- Task description: Please repeat each line of the data exactly, with nothing left out.

- Saved entries:
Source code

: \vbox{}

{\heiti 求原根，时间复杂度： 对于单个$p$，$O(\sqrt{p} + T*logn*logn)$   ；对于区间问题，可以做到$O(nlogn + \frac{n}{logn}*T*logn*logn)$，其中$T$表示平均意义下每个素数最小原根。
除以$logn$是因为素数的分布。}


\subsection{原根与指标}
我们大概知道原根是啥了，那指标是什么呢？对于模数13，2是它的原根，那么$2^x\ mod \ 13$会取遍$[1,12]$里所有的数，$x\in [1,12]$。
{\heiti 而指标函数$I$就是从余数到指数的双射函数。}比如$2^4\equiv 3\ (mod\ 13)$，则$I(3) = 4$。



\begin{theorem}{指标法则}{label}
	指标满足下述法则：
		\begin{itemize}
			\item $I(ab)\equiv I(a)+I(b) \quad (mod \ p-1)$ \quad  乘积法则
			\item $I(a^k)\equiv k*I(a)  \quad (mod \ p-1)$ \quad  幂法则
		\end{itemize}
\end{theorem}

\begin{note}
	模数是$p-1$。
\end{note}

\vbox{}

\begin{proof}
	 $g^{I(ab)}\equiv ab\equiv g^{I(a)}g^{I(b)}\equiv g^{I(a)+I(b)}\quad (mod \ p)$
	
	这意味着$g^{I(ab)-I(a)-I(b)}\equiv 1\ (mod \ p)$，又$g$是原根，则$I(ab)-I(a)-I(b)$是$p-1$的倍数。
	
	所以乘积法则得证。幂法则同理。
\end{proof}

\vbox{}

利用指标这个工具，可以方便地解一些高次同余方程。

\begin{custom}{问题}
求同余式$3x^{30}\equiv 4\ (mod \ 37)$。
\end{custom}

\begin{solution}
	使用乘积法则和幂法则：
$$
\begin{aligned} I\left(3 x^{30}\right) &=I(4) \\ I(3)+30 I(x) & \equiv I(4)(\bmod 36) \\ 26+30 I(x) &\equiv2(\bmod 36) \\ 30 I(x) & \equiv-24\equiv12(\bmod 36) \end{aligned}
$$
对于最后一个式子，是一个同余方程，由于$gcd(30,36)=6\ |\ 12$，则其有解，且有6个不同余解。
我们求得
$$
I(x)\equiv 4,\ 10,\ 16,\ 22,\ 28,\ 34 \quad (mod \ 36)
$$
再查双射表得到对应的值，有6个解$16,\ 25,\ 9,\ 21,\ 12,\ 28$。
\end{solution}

- Task response:
Source code

: \vbox{}

{\heiti 求原根，时间复杂度： 对于单个$p$，$O(\sqrt{p} + T*logn*logn)$   ；对于区间问题，可以做到$O(nlogn + \frac{n}{logn}*T*logn*logn)$，其中$T$表示平均意义下每个素数最小原根。
除以$logn$是因为素数的分布。}


\subsection{原根与指标}
我们大概知道原根是啥了，那指标是什么呢？对于模数13，2是它的原根，那么$2^x\ mod \ 13$会取遍$[1,12]$里所有的数，$x\in [1,12]$。
{\heiti 而指标函数$I$就是从余数到指数的双射函数。}比如$2^4\equiv 3\ (mod\ 13)$，则$I(3) = 4$。



\begin{theorem}{指标法则}{label}
	指标满足下述法则：
		\begin{itemize}
			\item $I(ab)\equiv I(a)+I(b) \quad (mod \ p-1)$ \quad  乘积法则
			\item $I(a^k)\equiv k*I(a)  \quad (mod \ p-1)$ \quad  幂法则
		\end{itemize}
\end{theorem}

\begin{note}
	模数是$p-1$。
\end{note}

\vbox{}

\begin{proof}
	 $g^{I(ab)}\equiv ab\equiv g^{I(a)}g^{I(b)}\equiv g^{I(a)+I(b)}\quad (mod \ p)$
	
	这意味着$g^{I(ab)-I(a)-I(b)}\equiv 1\ (mod \ p)$，又$g$是原根，则$I(ab)-I(a)-I(b)$是$p-1$的倍数。
	
	所以乘积法则得证。幂法则同理。
\end{proof}

\vbox{}

利用指标这个工具，可以方便地解一些高次同余方程。

\begin{custom}{问题}
求同余式$3x^{30}\equiv 4\ (mod \ 37)$。
\end{custom}

\begin{solution}
	使用乘积法则和幂法则：
$$
\begin{aligned} I\left(3 x^{30}\right) &=I(4) \\ I(3)+30 I(x) & \equiv I(4)(\bmod 36) \\ 26+30 I(x) &\equiv2(\bmod 36) \\ 30 I(x) & \equiv-24\equiv12(\bmod 36) \end{aligned}
$$
对于最后一个式子，是一个同余方程，由于$gcd(30,36)=6\ |\ 12$，则其有解，且有6个不同余解。
我们求得
$$
I(x)\equiv 4,\ 10,\ 16,\ 22,\ 28,\ 34 \quad (mod \ 36)
$$
再查双射表得到对应的值，有6个解$16,\ 25,\ 9,\ 21,\ 12,\ 28$。
\end{solution}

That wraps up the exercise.